Aim of the task:
Beginning with the first line below, retype exactly each line through the one containing "we claim, stated". Leave out all pictures.

Input for this task:
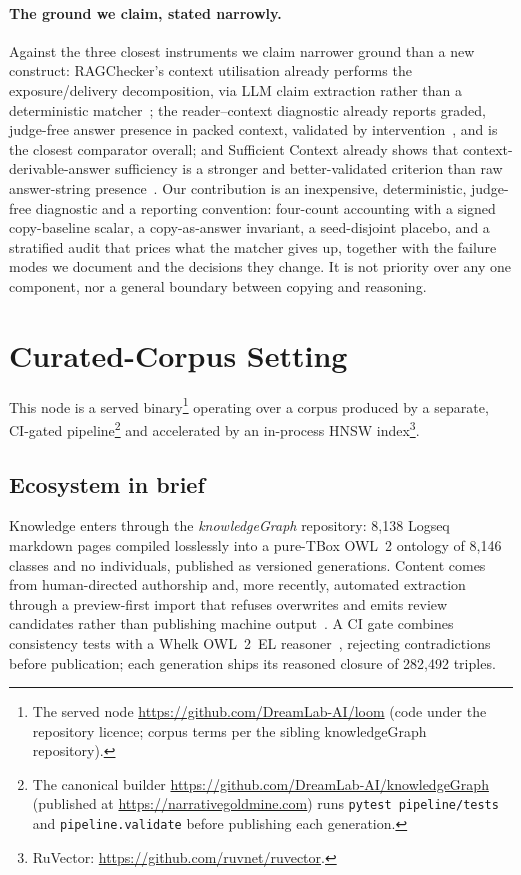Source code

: \documentclass[10pt,twocolumn]{article}
\begin{document}
\paragraph{The ground we claim, stated narrowly.}
Against the three closest instruments we claim narrower ground than a new construct: RAGChecker's context utilisation already performs the exposure/delivery decomposition, via LLM claim extraction rather than a deterministic matcher~\cite{ragchecker2024}; the reader--context diagnostic already reports graded, judge-free answer presence in packed context, validated by intervention~\cite{readercontext2026}, and is the closest comparator overall; and Sufficient Context already shows that context-derivable-answer sufficiency is a stronger and better-validated criterion than raw answer-string presence~\cite{sufficientcontext2025}. Our contribution is an inexpensive, deterministic, judge-free diagnostic and a reporting convention: four-count accounting with a signed copy-baseline scalar, a copy-as-answer invariant, a seed-disjoint placebo, and a stratified audit that prices what the matcher gives up, together with the failure modes we document and the decisions they change. It is not priority over any one component, nor a general boundary between copying and reasoning.

\section{Curated-Corpus Setting}\label{sec:setting}
This node is a served binary\footnote{The served node \url{https://github.com/DreamLab-AI/loom} (code under the repository licence; corpus terms per the sibling knowledgeGraph repository).} operating over a corpus produced by a separate, CI-gated pipeline\footnote{The canonical builder \url{https://github.com/DreamLab-AI/knowledgeGraph} (published at \url{https://narrativegoldmine.com}) runs \texttt{pytest pipeline/tests} and \texttt{pipeline.validate} before publishing each generation.} and accelerated by an in-process HNSW index\footnote{RuVector: \url{https://github.com/ruvnet/ruvector}.}.

\subsection{Ecosystem in brief}\label{sec:ecosystem}
Knowledge enters through the \emph{knowledgeGraph} repository: 8{,}138 Logseq markdown pages compiled losslessly into a pure-TBox OWL~2 ontology of 8{,}146 classes and no individuals, published as versioned generations. Content comes from human-directed authorship and, more recently, automated extraction through a preview-first import that refuses overwrites and emits review candidates rather than publishing machine output~\cite{ontocast}. A CI gate combines consistency tests with a Whelk OWL~2~EL reasoner~\cite{whelk}, rejecting contradictions before publication; each generation ships its reasoned closure of 282{,}492 triples.
\end{document}
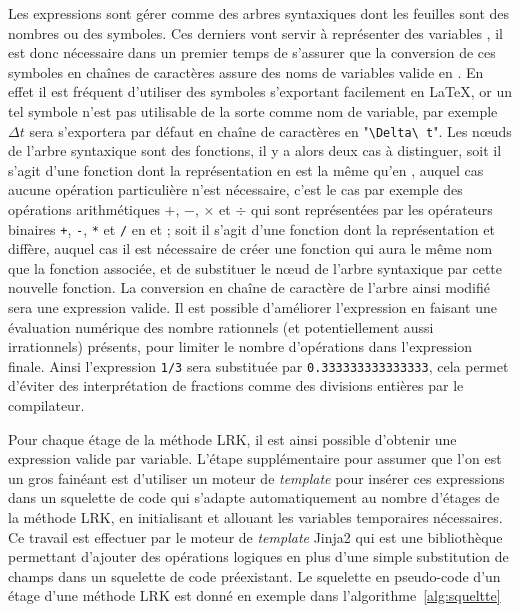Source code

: Les expressions \sympy{} sont gérer comme des arbres syntaxiques dont les feuilles sont des nombres ou des symboles. Ces derniers vont servir à représenter des variables \CC, il est donc nécessaire dans un premier temps de s'assurer que la conversion de ces symboles en chaînes de caractères assure des noms de variables valide en \CC. En effet il est fréquent d'utiliser des symboles s'exportant facilement en \LaTeX{}, or un tel symbole n'est pas utilisable de la sorte comme nom de variable, par exemple $\Delta t$ sera s'exportera par défaut en chaîne de caractères en "\texttt{\textbackslash Delta\textbackslash\ t}". Les nœuds de l'arbre syntaxique sont des fonctions, il y a alors deux cas à distinguer, soit il s'agit d'une fonction dont la représentation en \Python{} est la même qu'en \CC, auquel cas aucune opération particulière n'est nécessaire, c'est le cas par exemple des opérations arithmétiques $+$, $-$, $\times$ et $\div$ qui sont représentées par les opérateurs binaires \texttt{+}, \texttt{-}, \texttt{*} et \texttt{/} en \Python{} et \CC{} ; soit il s'agit d'une fonction dont la représentation \Python{} et \CC{} diffère, auquel cas il est nécessaire de créer une fonction \sympy{} qui aura le même nom que la fonction \CC{} associée, et de substituer le nœud de l'arbre syntaxique par cette nouvelle fonction. La conversion en chaîne de caractère de l'arbre ainsi modifié sera une expression \CC{} valide. Il est possible d'améliorer l'expression \CC{} en faisant une évaluation numérique des nombre rationnels (et potentiellement aussi irrationnels) présents, pour limiter le nombre d'opérations dans l'expression finale. Ainsi l'expression \texttt{1/3} sera substituée par \texttt{0.333333333333333}, cela permet d'éviter des interprétation de fractions comme des divisions entières par le compilateur.

Pour chaque étage de la méthode LRK, il est ainsi possible d'obtenir une expression \CC{} valide par variable. L'étape supplémentaire pour assumer que l'on est un gros fainéant est d'utiliser un moteur de \emph{template} pour insérer ces expressions dans un squelette de code qui s'adapte automatiquement au nombre d'étages de la méthode LRK, en initialisant et allouant les variables temporaires nécessaires. Ce travail est effectuer par le moteur de \emph{template} Jinja2 qui est une bibliothèque \Python{} permettant d'ajouter des opérations logiques en plus d'une simple substitution de champs dans un squelette de code préexistant. Le squelette en pseudo-code d'un étage d'une méthode LRK est donné en exemple dans l'algorithme~\ref{alg:squeltte}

Answer for the task:
Source code

: \documentclass[10pt,twocolumn]{article}
\begin{document}
\paragraph{The ground we claim, stated narrowly.}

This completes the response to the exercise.